Thornton was lean and grey, slow of speech, with steely blue eyes and a strangely shaped mouth, owing to his long upper lip. His voice was soft and pleasant. He had the air of an absent-minded man—which he certainly was not.

“Well, there isn’t much to be said just now, is there?” he remarked. “I can tell you this, if it is of any interest. We know for a fact in London, and they know it in Paris too, that a larger number of criminals than usual—mostly internationals—are working along the coast between Biarritz and San Remo. The French police are on to them in Nice and Marseilles. This little spot we’re in at present always seems to me a trifle unguarded. I don’t like their police methods and I tell you so frankly.”

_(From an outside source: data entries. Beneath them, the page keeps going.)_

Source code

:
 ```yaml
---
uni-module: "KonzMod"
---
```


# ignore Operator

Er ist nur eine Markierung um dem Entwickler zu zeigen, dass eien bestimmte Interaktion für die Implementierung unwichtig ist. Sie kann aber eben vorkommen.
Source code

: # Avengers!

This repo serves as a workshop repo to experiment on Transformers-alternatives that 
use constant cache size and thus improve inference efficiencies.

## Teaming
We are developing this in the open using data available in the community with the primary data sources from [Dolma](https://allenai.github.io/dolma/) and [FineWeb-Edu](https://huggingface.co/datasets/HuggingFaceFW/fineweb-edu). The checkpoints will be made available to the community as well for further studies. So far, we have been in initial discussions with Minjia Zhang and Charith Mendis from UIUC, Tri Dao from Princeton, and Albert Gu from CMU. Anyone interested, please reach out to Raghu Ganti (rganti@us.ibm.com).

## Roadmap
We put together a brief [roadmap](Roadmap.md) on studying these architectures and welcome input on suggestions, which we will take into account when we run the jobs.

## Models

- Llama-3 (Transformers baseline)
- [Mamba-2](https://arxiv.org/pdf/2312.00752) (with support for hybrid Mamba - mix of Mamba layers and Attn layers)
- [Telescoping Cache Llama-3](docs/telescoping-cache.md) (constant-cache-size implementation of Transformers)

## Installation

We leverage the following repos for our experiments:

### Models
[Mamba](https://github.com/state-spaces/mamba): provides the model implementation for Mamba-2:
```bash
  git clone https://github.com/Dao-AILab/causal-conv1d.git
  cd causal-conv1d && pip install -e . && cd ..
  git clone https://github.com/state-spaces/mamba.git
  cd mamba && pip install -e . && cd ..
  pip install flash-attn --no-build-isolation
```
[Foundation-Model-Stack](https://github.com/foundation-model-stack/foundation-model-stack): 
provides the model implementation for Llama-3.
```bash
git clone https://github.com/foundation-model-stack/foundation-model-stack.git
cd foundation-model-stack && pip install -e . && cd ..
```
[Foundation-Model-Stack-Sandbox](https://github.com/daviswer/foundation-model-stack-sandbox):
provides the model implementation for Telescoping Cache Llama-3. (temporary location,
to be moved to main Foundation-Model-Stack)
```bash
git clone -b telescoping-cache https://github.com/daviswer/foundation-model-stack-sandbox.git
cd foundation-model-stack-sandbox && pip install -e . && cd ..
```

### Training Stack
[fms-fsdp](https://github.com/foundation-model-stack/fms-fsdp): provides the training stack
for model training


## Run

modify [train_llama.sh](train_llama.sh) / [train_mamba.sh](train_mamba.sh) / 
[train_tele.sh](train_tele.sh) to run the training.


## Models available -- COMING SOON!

“Tell us what you find fault with chiefly, Major Thornton?” Terence Brown enquired.

Thornton sipped his wine and found it of a pleasant flavour.

“Well, I’ll tell you,” he confided. “The murder, as most of us know, took place on the stairs by the last lift, but the body was discovered by the police, when they arrived, in Mr. Cheyne’s bedroom, with a revolver lying upon the carpet, from which the shots might have been fired but certainly were not! This, I suppose, was done to suggest suicide. It was a clumsy effort and, of course, makes the discovery of the criminal more difficult.”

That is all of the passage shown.